Below, Aichlan dodged ice spikes and gales of arctic wind, the wind instantly freezing solid whatever it connected with. Each attack the witch sent sent him scurrying further back, allowing her more space and time to cast multiple spells his way. Rowena fired two arrows at the witch as a diversion, dropping down to the ground as Morana turned to swat them from the air. The young forest elf fired a third arrow before she hit the ground, notching and firing the fourth just as her toes touched the scorched soil. No sooner the missile was loosed, Rowena vanished in a gust of wind and swirling leaves, avoiding Osric’s dark energy javelins and Morana’s frost.

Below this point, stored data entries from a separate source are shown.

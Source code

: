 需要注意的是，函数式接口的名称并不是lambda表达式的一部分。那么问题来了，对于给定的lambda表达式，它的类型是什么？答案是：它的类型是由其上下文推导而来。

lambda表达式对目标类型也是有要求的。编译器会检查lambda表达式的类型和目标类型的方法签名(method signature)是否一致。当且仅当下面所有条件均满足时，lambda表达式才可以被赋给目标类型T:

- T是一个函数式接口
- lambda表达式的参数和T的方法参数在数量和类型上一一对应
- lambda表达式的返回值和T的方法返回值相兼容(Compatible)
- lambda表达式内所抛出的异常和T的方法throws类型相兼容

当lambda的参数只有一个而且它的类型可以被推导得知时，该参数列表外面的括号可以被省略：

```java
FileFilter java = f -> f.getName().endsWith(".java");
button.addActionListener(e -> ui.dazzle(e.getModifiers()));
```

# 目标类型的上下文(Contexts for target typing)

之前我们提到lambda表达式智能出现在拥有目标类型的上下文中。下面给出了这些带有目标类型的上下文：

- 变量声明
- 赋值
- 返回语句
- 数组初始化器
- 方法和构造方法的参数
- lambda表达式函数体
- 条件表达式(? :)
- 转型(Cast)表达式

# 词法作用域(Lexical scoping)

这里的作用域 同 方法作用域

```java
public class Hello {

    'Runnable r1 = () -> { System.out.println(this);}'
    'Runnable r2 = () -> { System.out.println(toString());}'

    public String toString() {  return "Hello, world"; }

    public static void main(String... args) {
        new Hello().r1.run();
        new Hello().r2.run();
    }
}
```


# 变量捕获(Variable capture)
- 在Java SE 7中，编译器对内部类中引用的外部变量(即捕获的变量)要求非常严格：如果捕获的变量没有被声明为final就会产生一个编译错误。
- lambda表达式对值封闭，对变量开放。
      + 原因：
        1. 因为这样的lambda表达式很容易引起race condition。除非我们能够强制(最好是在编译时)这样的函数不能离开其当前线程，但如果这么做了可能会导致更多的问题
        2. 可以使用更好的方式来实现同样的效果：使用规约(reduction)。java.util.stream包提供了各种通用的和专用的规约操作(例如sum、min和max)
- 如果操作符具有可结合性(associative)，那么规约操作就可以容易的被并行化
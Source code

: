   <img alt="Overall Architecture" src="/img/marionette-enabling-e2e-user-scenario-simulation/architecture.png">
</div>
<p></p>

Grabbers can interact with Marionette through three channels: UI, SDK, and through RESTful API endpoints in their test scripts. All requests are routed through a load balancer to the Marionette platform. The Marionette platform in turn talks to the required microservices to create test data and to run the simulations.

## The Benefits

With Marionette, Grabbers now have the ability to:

The witch barely avoided the third arrow, but was struck in the stomach by the fourth. She shuddered, though her expression was more orgasmic than pained. Morana bit her lower lip and moaned in pleasure as she ripped the arrow from her gut. With one hand, she sealed the wound and imbued the arrow with dark magic in the other, setting the missile loose to seek out the one who fired it.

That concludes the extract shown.